Abi Habib: `Our loans are convenient, because they are cheap… and long term`
In making agriculture more sustainable in recent years, the availability of financing options has seen some important improvements. The number of loans to the agro sector has mushroomed in the last two years, especially through loans granted under the Kafalat loan guarantee program.
Lebanese farmers and small agricultural enterprises commonly encountered problems in accessing loans at commercial banks, whose focus of business would rarely include agriculture and whose branch networks were concentrated away from rural areas. Agriculturalists on their part were often reluctant to seek bank loans, which carried high interest charges and requirements to post land as collateral, a stipulation which the small land owners and family farmers viewed as running contrary to their traditions.
This placed agriculturalists in a situation where sponsored programs were most appropriate to their needs. One type of such finance vehicle is micro finance, which fundamentally aims at enabling poor people to realize their potential for economic productivity. The tool to achieve this is provision of micro credits with strict repayment discipline, modeled after a development concept popularized over the last two decades through the collateral-free lending activities of the Grameen Bank in Bangladesh. Over 20 foreign and domestic NGOs have involved themselves since the mid 1990s in managing the provision of such loans to Lebanese individuals and small enterprises, in many instances with an emphasis on serving specific communities or geographic regions.
An UNDP country survey from 1997 found that the concept encountered a notable amount of skepticism at that time, but a 2002 paper for a World Bank development debate drew a more promising picture on the potential of micro finance for Lebanon. Presently, accumulated NGO-driven micro lending activities with a ceiling of $5,000 per loan are estimated to stand at a level of around $30 million. As charities, micro finance NGOs are dependent on donor contributions.

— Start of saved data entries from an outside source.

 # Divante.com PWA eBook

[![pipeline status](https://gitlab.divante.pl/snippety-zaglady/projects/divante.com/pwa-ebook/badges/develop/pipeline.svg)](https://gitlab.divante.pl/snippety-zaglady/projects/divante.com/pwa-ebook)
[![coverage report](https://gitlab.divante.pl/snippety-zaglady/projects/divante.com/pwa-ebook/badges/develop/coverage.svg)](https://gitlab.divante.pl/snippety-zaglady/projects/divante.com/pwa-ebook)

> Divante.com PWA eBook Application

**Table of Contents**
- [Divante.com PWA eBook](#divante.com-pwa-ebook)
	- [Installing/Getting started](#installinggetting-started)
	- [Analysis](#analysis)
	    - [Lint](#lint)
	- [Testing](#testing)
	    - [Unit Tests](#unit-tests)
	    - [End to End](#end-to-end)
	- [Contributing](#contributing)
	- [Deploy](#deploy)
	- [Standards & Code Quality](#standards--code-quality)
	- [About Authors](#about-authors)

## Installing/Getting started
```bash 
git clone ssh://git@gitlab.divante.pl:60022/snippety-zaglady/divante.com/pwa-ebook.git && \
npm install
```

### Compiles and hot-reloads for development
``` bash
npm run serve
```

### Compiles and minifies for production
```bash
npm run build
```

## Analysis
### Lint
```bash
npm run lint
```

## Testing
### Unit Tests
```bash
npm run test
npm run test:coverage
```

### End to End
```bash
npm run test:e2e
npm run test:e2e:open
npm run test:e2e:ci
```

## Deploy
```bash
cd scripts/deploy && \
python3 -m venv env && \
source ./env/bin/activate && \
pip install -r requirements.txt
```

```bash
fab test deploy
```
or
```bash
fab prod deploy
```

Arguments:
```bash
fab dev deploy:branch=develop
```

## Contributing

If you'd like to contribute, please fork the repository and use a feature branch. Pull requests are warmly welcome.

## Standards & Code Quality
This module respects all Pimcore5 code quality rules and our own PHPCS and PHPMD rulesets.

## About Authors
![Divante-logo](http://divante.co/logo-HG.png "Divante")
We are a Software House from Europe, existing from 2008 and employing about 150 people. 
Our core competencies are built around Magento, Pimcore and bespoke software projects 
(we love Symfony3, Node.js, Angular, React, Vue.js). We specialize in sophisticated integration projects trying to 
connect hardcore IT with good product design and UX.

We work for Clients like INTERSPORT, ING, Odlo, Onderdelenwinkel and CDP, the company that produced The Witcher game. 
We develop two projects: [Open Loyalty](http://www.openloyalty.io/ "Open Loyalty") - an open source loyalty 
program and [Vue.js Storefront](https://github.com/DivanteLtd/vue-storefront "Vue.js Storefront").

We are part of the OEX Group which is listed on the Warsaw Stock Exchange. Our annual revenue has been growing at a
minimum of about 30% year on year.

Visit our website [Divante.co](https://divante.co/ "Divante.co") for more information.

Except for micro lending initiatives within general lending by commercial banks, the activity is yet to be regulated, making it difficult to analyze the overall scope, distribution and performance. “Some of the NGOs have become more productive, others less,” said economist Joey Ghaleb, who co-authored the 2002 paper.
Experts said that new dynamics would enter this realm and boost the micro finance volume when the central bank implements a planned framework, under which banks will be allowed to utilize a portion of their statutory reserves for advancing funds to micro lending. For the time being, the Kafalat program remains the best non-commercial loan. Kafalat is the loan guarantee corporation whose shareholders are the National Institute for the Guarantee of Deposits and 50 commercial banks. The company was established in 1999 and its portfolio of loan guarantees has seen a tremendous increase from mid 2002, to reach a total amount of $199.2 million at the end of February 2004. With 1,355 loans, agriculture accounted for almost half of all guarantees awarded.
“Our loans are convenient, because they are cheap and more importantly, they are long-term,” said Kafalat chairman, Khater Abi Habib. Loans benefiting from the scheme, under which Kafalat guarantees 75% of principal and interest up to a ceiling of $200,000, can go a long way to help farmers restructure their activities, or enter new activities on land that had been under-exploited.
As it does not stipulate a minimum loan amount, the scheme could also be accessible to clients whose needs are in the range of micro finance. Kafalat as a rule processes loan guarantee requests within three weeks. A characteristic of the program suited to the needs of small businesses, and farmers in particular, is the low reliance on real estate collateral. “With the presence of our guarantees,” Abi Habib said, “it has not become totally easy but much easier.”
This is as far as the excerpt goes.